Once the pictures are set aside, print the records that follow exactly as written.

• **AVAILABLE DATA**:
*-*-*

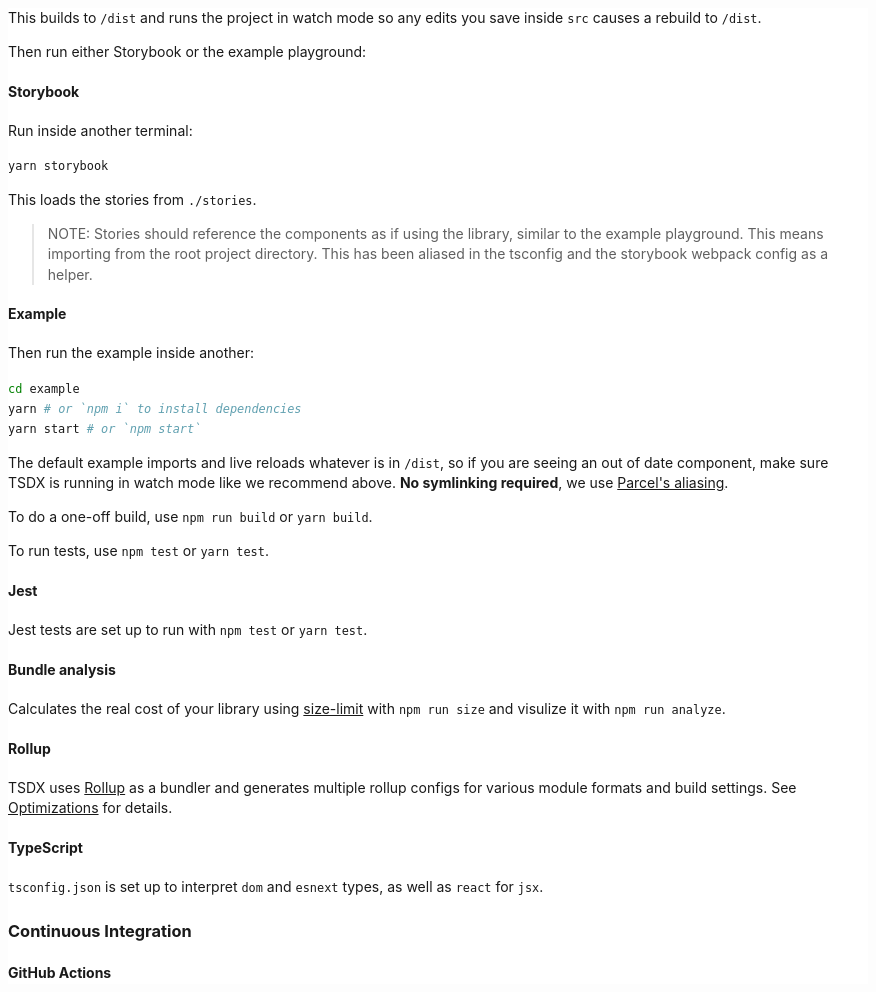This builds to `/dist` and runs the project in watch mode so any edits you save inside `src` causes a rebuild to `/dist`.

Then run either Storybook or the example playground:

#### Storybook

Run inside another terminal:

```bash
yarn storybook
```

This loads the stories from `./stories`.

> NOTE: Stories should reference the components as if using the library, similar to the example playground. This means importing from the root project directory. This has been aliased in the tsconfig and the storybook webpack config as a helper.

#### Example

Then run the example inside another:

```bash
cd example
yarn # or `npm i` to install dependencies
yarn start # or `npm start`
```

The default example imports and live reloads whatever is in `/dist`, so if you are seeing an out of date component, make sure TSDX is running in watch mode like we recommend above. **No symlinking required**, we use [Parcel's aliasing](https://parceljs.org/module_resolution.html#aliases).

To do a one-off build, use `npm run build` or `yarn build`.

To run tests, use `npm test` or `yarn test`.

#### Jest

Jest tests are set up to run with `npm test` or `yarn test`.

#### Bundle analysis

Calculates the real cost of your library using [size-limit](https://github.com/ai/size-limit) with `npm run size` and visulize it with `npm run analyze`.

#### Rollup

TSDX uses [Rollup](https://rollupjs.org) as a bundler and generates multiple rollup configs for various module formats and build settings. See [Optimizations](#optimizations) for details.

#### TypeScript

`tsconfig.json` is set up to interpret `dom` and `esnext` types, as well as `react` for `jsx`.

### Continuous Integration

#### GitHub Actions
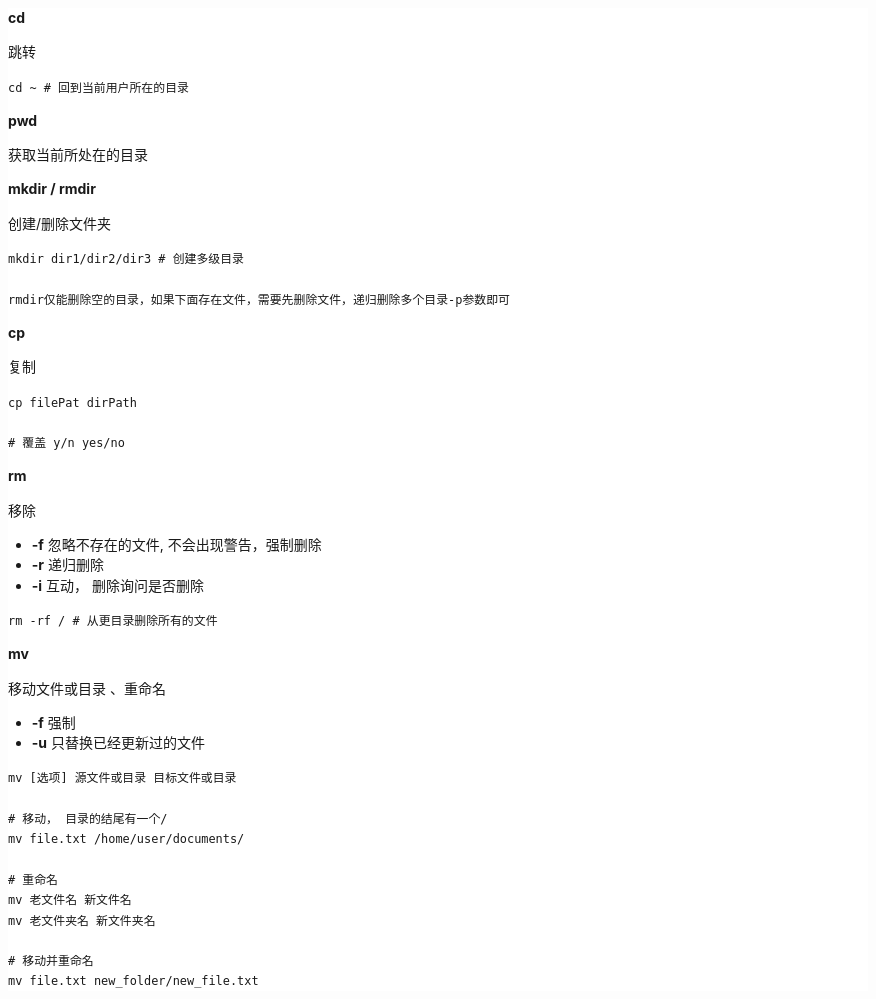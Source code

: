 **cd**

跳转

```shell
cd ~ # 回到当前用户所在的目录
```

**pwd**

获取当前所处在的目录

**mkdir / rmdir**

创建/删除文件夹

```shell
mkdir dir1/dir2/dir3 # 创建多级目录

rmdir仅能删除空的目录，如果下面存在文件，需要先删除文件，递归删除多个目录-p参数即可
```

**cp**

复制

```shell
cp filePat dirPath

# 覆盖 y/n yes/no
```

**rm**

移除

-   **-f** 忽略不存在的文件, 不会出现警告，强制删除
-   **-r** 递归删除
-   **-i** 互动， 删除询问是否删除

```shell
rm -rf / # 从更目录删除所有的文件
```

**mv**

移动文件或目录 、重命名

-   **-f** 强制
-   **-u** 只替换已经更新过的文件

```shell
mv [选项] 源文件或目录 目标文件或目录

# 移动， 目录的结尾有一个/
mv file.txt /home/user/documents/

# 重命名
mv 老文件名 新文件名
mv 老文件夹名 新文件夹名

# 移动并重命名
mv file.txt new_folder/new_file.txt
```
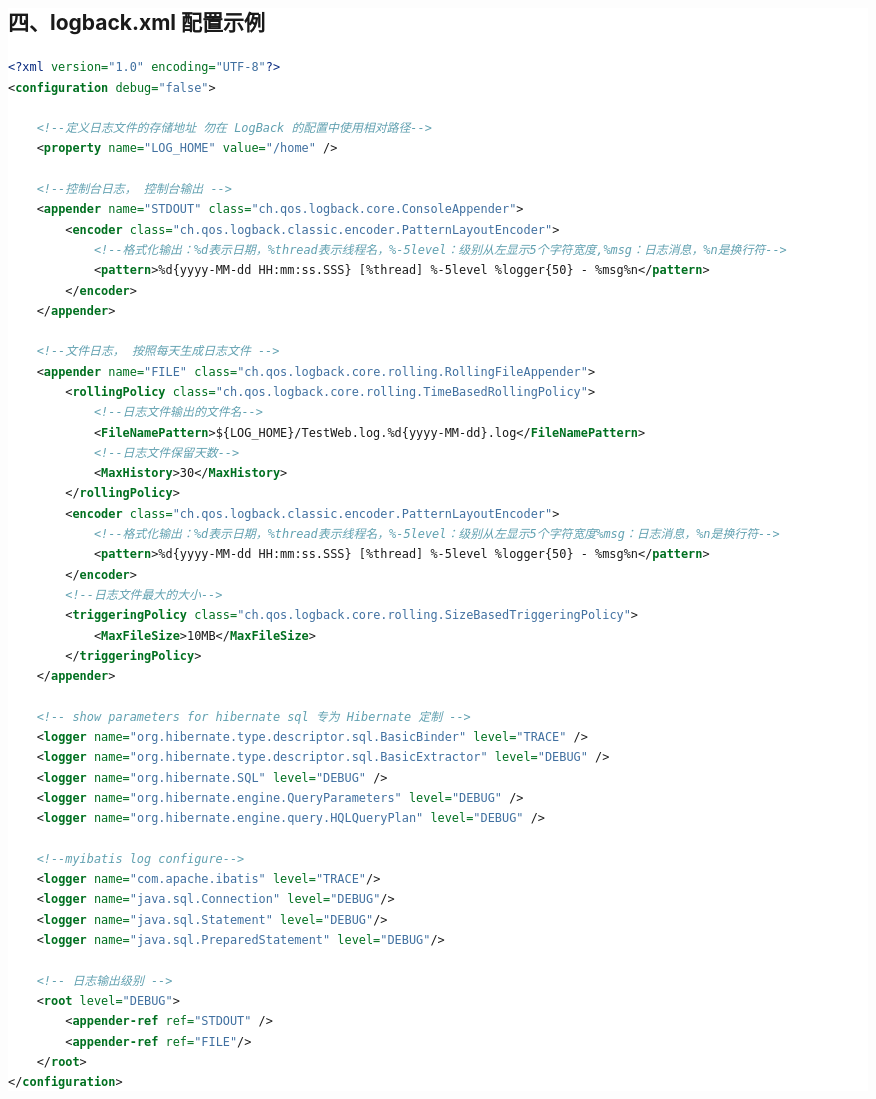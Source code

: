 

## 四、logback.xml 配置示例

```xml
<?xml version="1.0" encoding="UTF-8"?>
<configuration debug="false">

    <!--定义日志文件的存储地址 勿在 LogBack 的配置中使用相对路径-->
    <property name="LOG_HOME" value="/home" />

    <!--控制台日志， 控制台输出 -->
    <appender name="STDOUT" class="ch.qos.logback.core.ConsoleAppender">
        <encoder class="ch.qos.logback.classic.encoder.PatternLayoutEncoder">
            <!--格式化输出：%d表示日期，%thread表示线程名，%-5level：级别从左显示5个字符宽度,%msg：日志消息，%n是换行符-->
            <pattern>%d{yyyy-MM-dd HH:mm:ss.SSS} [%thread] %-5level %logger{50} - %msg%n</pattern>
        </encoder>
    </appender>

    <!--文件日志， 按照每天生成日志文件 -->
    <appender name="FILE" class="ch.qos.logback.core.rolling.RollingFileAppender">
        <rollingPolicy class="ch.qos.logback.core.rolling.TimeBasedRollingPolicy">
            <!--日志文件输出的文件名-->
            <FileNamePattern>${LOG_HOME}/TestWeb.log.%d{yyyy-MM-dd}.log</FileNamePattern>
            <!--日志文件保留天数-->
            <MaxHistory>30</MaxHistory>
        </rollingPolicy>
        <encoder class="ch.qos.logback.classic.encoder.PatternLayoutEncoder">
            <!--格式化输出：%d表示日期，%thread表示线程名，%-5level：级别从左显示5个字符宽度%msg：日志消息，%n是换行符-->
            <pattern>%d{yyyy-MM-dd HH:mm:ss.SSS} [%thread] %-5level %logger{50} - %msg%n</pattern>
        </encoder>
        <!--日志文件最大的大小-->
        <triggeringPolicy class="ch.qos.logback.core.rolling.SizeBasedTriggeringPolicy">
            <MaxFileSize>10MB</MaxFileSize>
        </triggeringPolicy>
    </appender>

    <!-- show parameters for hibernate sql 专为 Hibernate 定制 -->
    <logger name="org.hibernate.type.descriptor.sql.BasicBinder" level="TRACE" />
    <logger name="org.hibernate.type.descriptor.sql.BasicExtractor" level="DEBUG" />
    <logger name="org.hibernate.SQL" level="DEBUG" />
    <logger name="org.hibernate.engine.QueryParameters" level="DEBUG" />
    <logger name="org.hibernate.engine.query.HQLQueryPlan" level="DEBUG" />

    <!--myibatis log configure-->
    <logger name="com.apache.ibatis" level="TRACE"/>
    <logger name="java.sql.Connection" level="DEBUG"/>
    <logger name="java.sql.Statement" level="DEBUG"/>
    <logger name="java.sql.PreparedStatement" level="DEBUG"/>

    <!-- 日志输出级别 -->
    <root level="DEBUG">
        <appender-ref ref="STDOUT" />
        <appender-ref ref="FILE"/>
    </root>
</configuration>
```
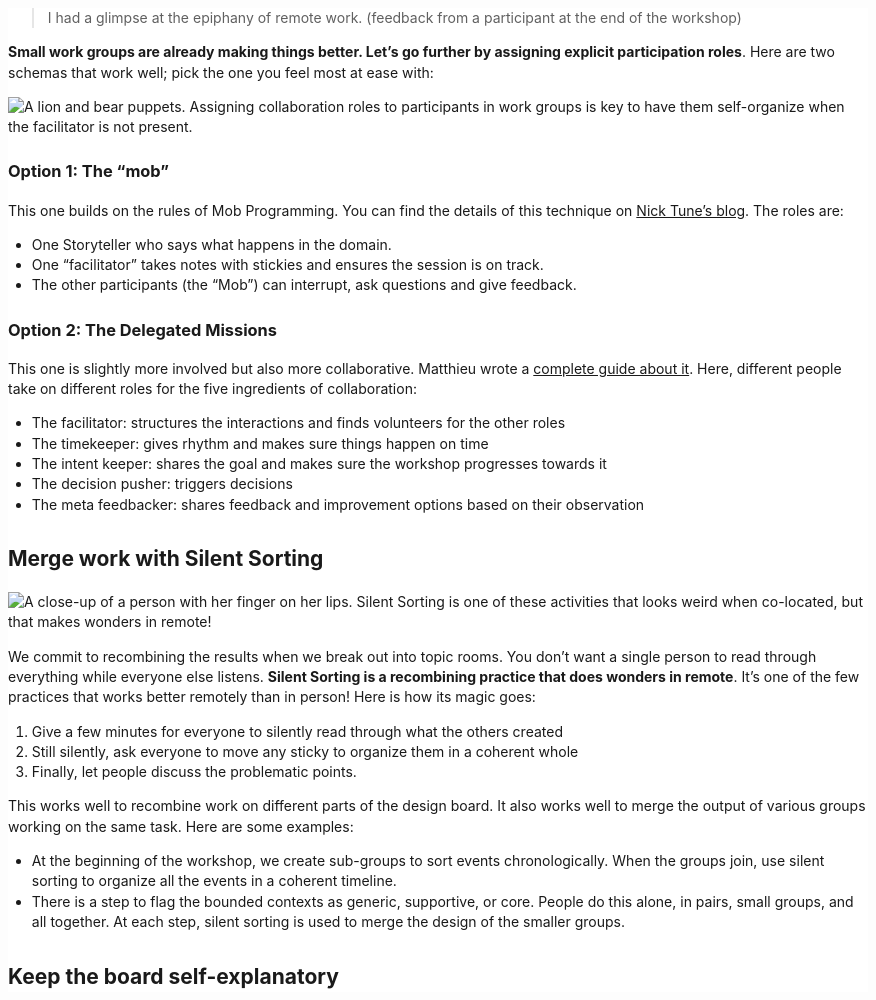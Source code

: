 > I had a glimpse at the epiphany of remote work. (feedback from a participant at the end of the workshop)

**Small work groups are already making things better. Let’s go further by assigning explicit participation roles**. Here are two schemas that work well; pick the one you feel most at ease with:

![A lion and bear puppets. Assigning collaboration roles to participants in work groups is key to have them self-organize when the facilitator is not present.]({{site.url}}{{site.baseurl}}/imgs/2025-02-14-remote-event-storming-simplified-7-essential-practices/puppets.jpg)

### Option 1: The “mob”

This one builds on the rules of Mob Programming. You can find the details of this technique on [Nick Tune’s blog](https://medium.com/nick-tune-tech-strategy-blog/remote-team-flow-eventstorming-for-retrospectives-a8ea33cdb277). The roles are:

- One Storyteller who says what happens in the domain.
- One “facilitator” takes notes with stickies and ensures the session is on track.
- The other participants (the “Mob”) can interrupt, ask questions and give feedback.

### Option 2: The Delegated Missions

This one is slightly more involved but also more collaborative. Matthieu wrote a [complete guide about it](https://www.eventstormingjournal.com/foundations/engage-the-participants-during-your-next-event-storming-thanks-to-the-delegated-missions/). Here, different people take on different roles for the five ingredients of collaboration:

- The facilitator: structures the interactions and finds volunteers for the other roles
- The timekeeper: gives rhythm and makes sure things happen on time
- The intent keeper: shares the goal and makes sure the workshop progresses towards it
- The decision pusher: triggers decisions
- The meta feedbacker: shares feedback and improvement options based on their observation

## Merge work with Silent Sorting

![A close-up of a person with her finger on her lips. Silent Sorting is one of these activities that looks weird when co-located, but that makes wonders in remote!]({{site.url}}{{site.baseurl}}/imgs/2025-02-14-remote-event-storming-simplified-7-essential-practices/silent.jpg)

We commit to recombining the results when we break out into topic rooms. You don’t want a single person to read through everything while everyone else listens. **Silent Sorting is a recombining practice that does wonders in remote**. It’s one of the few practices that works better remotely than in person! Here is how its magic goes:

1. Give a few minutes for everyone to silently read through what the others created
2. Still silently, ask everyone to move any sticky to organize them in a coherent whole
3. Finally, let people discuss the problematic points.

This works well to recombine work on different parts of the design board. It also works well to merge the output of various groups working on the same task. Here are some examples:

- At the beginning of the workshop, we create sub-groups to sort events chronologically. When the groups join, use silent sorting to organize all the events in a coherent timeline.
- There is a step to flag the bounded contexts as generic, supportive, or core. People do this alone, in pairs, small groups, and all together. At each step, silent sorting is used to merge the design of the smaller groups.

## Keep the board self-explanatory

*-*-*

• **WRITTEN ANSWER**:
This builds to `/dist` and runs the project in watch mode so any edits you save inside `src` causes a rebuild to `/dist`.

Then run either Storybook or the example playground:

#### Storybook

Run inside another terminal:

```bash
yarn storybook
```

This loads the stories from `./stories`.

> NOTE: Stories should reference the components as if using the library, similar to the example playground. This means importing from the root project directory. This has been aliased in the tsconfig and the storybook webpack config as a helper.

#### Example

Then run the example inside another:

```bash
cd example
yarn # or `npm i` to install dependencies
yarn start # or `npm start`
```

The default example imports and live reloads whatever is in `/dist`, so if you are seeing an out of date component, make sure TSDX is running in watch mode like we recommend above. **No symlinking required**, we use [Parcel's aliasing](https://parceljs.org/module_resolution.html#aliases).

To do a one-off build, use `npm run build` or `yarn build`.

To run tests, use `npm test` or `yarn test`.

#### Jest

Jest tests are set up to run with `npm test` or `yarn test`.

#### Bundle analysis

Calculates the real cost of your library using [size-limit](https://github.com/ai/size-limit) with `npm run size` and visulize it with `npm run analyze`.

#### Rollup

TSDX uses [Rollup](https://rollupjs.org) as a bundler and generates multiple rollup configs for various module formats and build settings. See [Optimizations](#optimizations) for details.

#### TypeScript

`tsconfig.json` is set up to interpret `dom` and `esnext` types, as well as `react` for `jsx`.

### Continuous Integration

#### GitHub Actions
Source code

: **cd**

跳转

```shell
cd ~ # 回到当前用户所在的目录
```

**pwd**

获取当前所处在的目录

**mkdir / rmdir**

创建/删除文件夹

```shell
mkdir dir1/dir2/dir3 # 创建多级目录

rmdir仅能删除空的目录，如果下面存在文件，需要先删除文件，递归删除多个目录-p参数即可
```

**cp**

复制

```shell
cp filePat dirPath

# 覆盖 y/n yes/no
```

**rm**

移除

-   **-f** 忽略不存在的文件, 不会出现警告，强制删除
-   **-r** 递归删除
-   **-i** 互动， 删除询问是否删除

```shell
rm -rf / # 从更目录删除所有的文件
```

**mv**

移动文件或目录 、重命名

-   **-f** 强制
-   **-u** 只替换已经更新过的文件

```shell
mv [选项] 源文件或目录 目标文件或目录

# 移动， 目录的结尾有一个/
mv file.txt /home/user/documents/

# 重命名
mv 老文件名 新文件名
mv 老文件夹名 新文件夹名

# 移动并重命名
mv file.txt new_folder/new_file.txt
```
Source code

: 

## 四、logback.xml 配置示例

```xml
<?xml version="1.0" encoding="UTF-8"?>
<configuration debug="false">

    <!--定义日志文件的存储地址 勿在 LogBack 的配置中使用相对路径-->
    <property name="LOG_HOME" value="/home" />

    <!--控制台日志， 控制台输出 -->
    <appender name="STDOUT" class="ch.qos.logback.core.ConsoleAppender">
        <encoder class="ch.qos.logback.classic.encoder.PatternLayoutEncoder">
            <!--格式化输出：%d表示日期，%thread表示线程名，%-5level：级别从左显示5个字符宽度,%msg：日志消息，%n是换行符-->
            <pattern>%d{yyyy-MM-dd HH:mm:ss.SSS} [%thread] %-5level %logger{50} - %msg%n</pattern>
        </encoder>
    </appender>

    <!--文件日志， 按照每天生成日志文件 -->
    <appender name="FILE" class="ch.qos.logback.core.rolling.RollingFileAppender">
        <rollingPolicy class="ch.qos.logback.core.rolling.TimeBasedRollingPolicy">
            <!--日志文件输出的文件名-->
            <FileNamePattern>${LOG_HOME}/TestWeb.log.%d{yyyy-MM-dd}.log</FileNamePattern>
            <!--日志文件保留天数-->
            <MaxHistory>30</MaxHistory>
        </rollingPolicy>
        <encoder class="ch.qos.logback.classic.encoder.PatternLayoutEncoder">
            <!--格式化输出：%d表示日期，%thread表示线程名，%-5level：级别从左显示5个字符宽度%msg：日志消息，%n是换行符-->
            <pattern>%d{yyyy-MM-dd HH:mm:ss.SSS} [%thread] %-5level %logger{50} - %msg%n</pattern>
        </encoder>
        <!--日志文件最大的大小-->
        <triggeringPolicy class="ch.qos.logback.core.rolling.SizeBasedTriggeringPolicy">
            <MaxFileSize>10MB</MaxFileSize>
        </triggeringPolicy>
    </appender>

    <!-- show parameters for hibernate sql 专为 Hibernate 定制 -->
    <logger name="org.hibernate.type.descriptor.sql.BasicBinder" level="TRACE" />
    <logger name="org.hibernate.type.descriptor.sql.BasicExtractor" level="DEBUG" />
    <logger name="org.hibernate.SQL" level="DEBUG" />
    <logger name="org.hibernate.engine.QueryParameters" level="DEBUG" />
    <logger name="org.hibernate.engine.query.HQLQueryPlan" level="DEBUG" />

    <!--myibatis log configure-->
    <logger name="com.apache.ibatis" level="TRACE"/>
    <logger name="java.sql.Connection" level="DEBUG"/>
    <logger name="java.sql.Statement" level="DEBUG"/>
    <logger name="java.sql.PreparedStatement" level="DEBUG"/>

    <!-- 日志输出级别 -->
    <root level="DEBUG">
        <appender-ref ref="STDOUT" />
        <appender-ref ref="FILE"/>
    </root>
</configuration>
```
Source code

: > I had a glimpse at the epiphany of remote work. (feedback from a participant at the end of the workshop)

**Small work groups are already making things better. Let’s go further by assigning explicit participation roles**. Here are two schemas that work well; pick the one you feel most at ease with:

![A lion and bear puppets. Assigning collaboration roles to participants in work groups is key to have them self-organize when the facilitator is not present.]({{site.url}}{{site.baseurl}}/imgs/2025-02-14-remote-event-storming-simplified-7-essential-practices/puppets.jpg)

### Option 1: The “mob”

This one builds on the rules of Mob Programming. You can find the details of this technique on [Nick Tune’s blog](https://medium.com/nick-tune-tech-strategy-blog/remote-team-flow-eventstorming-for-retrospectives-a8ea33cdb277). The roles are:

- One Storyteller who says what happens in the domain.
- One “facilitator” takes notes with stickies and ensures the session is on track.
- The other participants (the “Mob”) can interrupt, ask questions and give feedback.

### Option 2: The Delegated Missions

This one is slightly more involved but also more collaborative. Matthieu wrote a [complete guide about it](https://www.eventstormingjournal.com/foundations/engage-the-participants-during-your-next-event-storming-thanks-to-the-delegated-missions/). Here, different people take on different roles for the five ingredients of collaboration:

- The facilitator: structures the interactions and finds volunteers for the other roles
- The timekeeper: gives rhythm and makes sure things happen on time
- The intent keeper: shares the goal and makes sure the workshop progresses towards it
- The decision pusher: triggers decisions
- The meta feedbacker: shares feedback and improvement options based on their observation

## Merge work with Silent Sorting

![A close-up of a person with her finger on her lips. Silent Sorting is one of these activities that looks weird when co-located, but that makes wonders in remote!]({{site.url}}{{site.baseurl}}/imgs/2025-02-14-remote-event-storming-simplified-7-essential-practices/silent.jpg)

We commit to recombining the results when we break out into topic rooms. You don’t want a single person to read through everything while everyone else listens. **Silent Sorting is a recombining practice that does wonders in remote**. It’s one of the few practices that works better remotely than in person! Here is how its magic goes:

1. Give a few minutes for everyone to silently read through what the others created
2. Still silently, ask everyone to move any sticky to organize them in a coherent whole
3. Finally, let people discuss the problematic points.

This works well to recombine work on different parts of the design board. It also works well to merge the output of various groups working on the same task. Here are some examples:

- At the beginning of the workshop, we create sub-groups to sort events chronologically. When the groups join, use silent sorting to organize all the events in a coherent timeline.
- There is a step to flag the bounded contexts as generic, supportive, or core. People do this alone, in pairs, small groups, and all together. At each step, silent sorting is used to merge the design of the smaller groups.

## Keep the board self-explanatory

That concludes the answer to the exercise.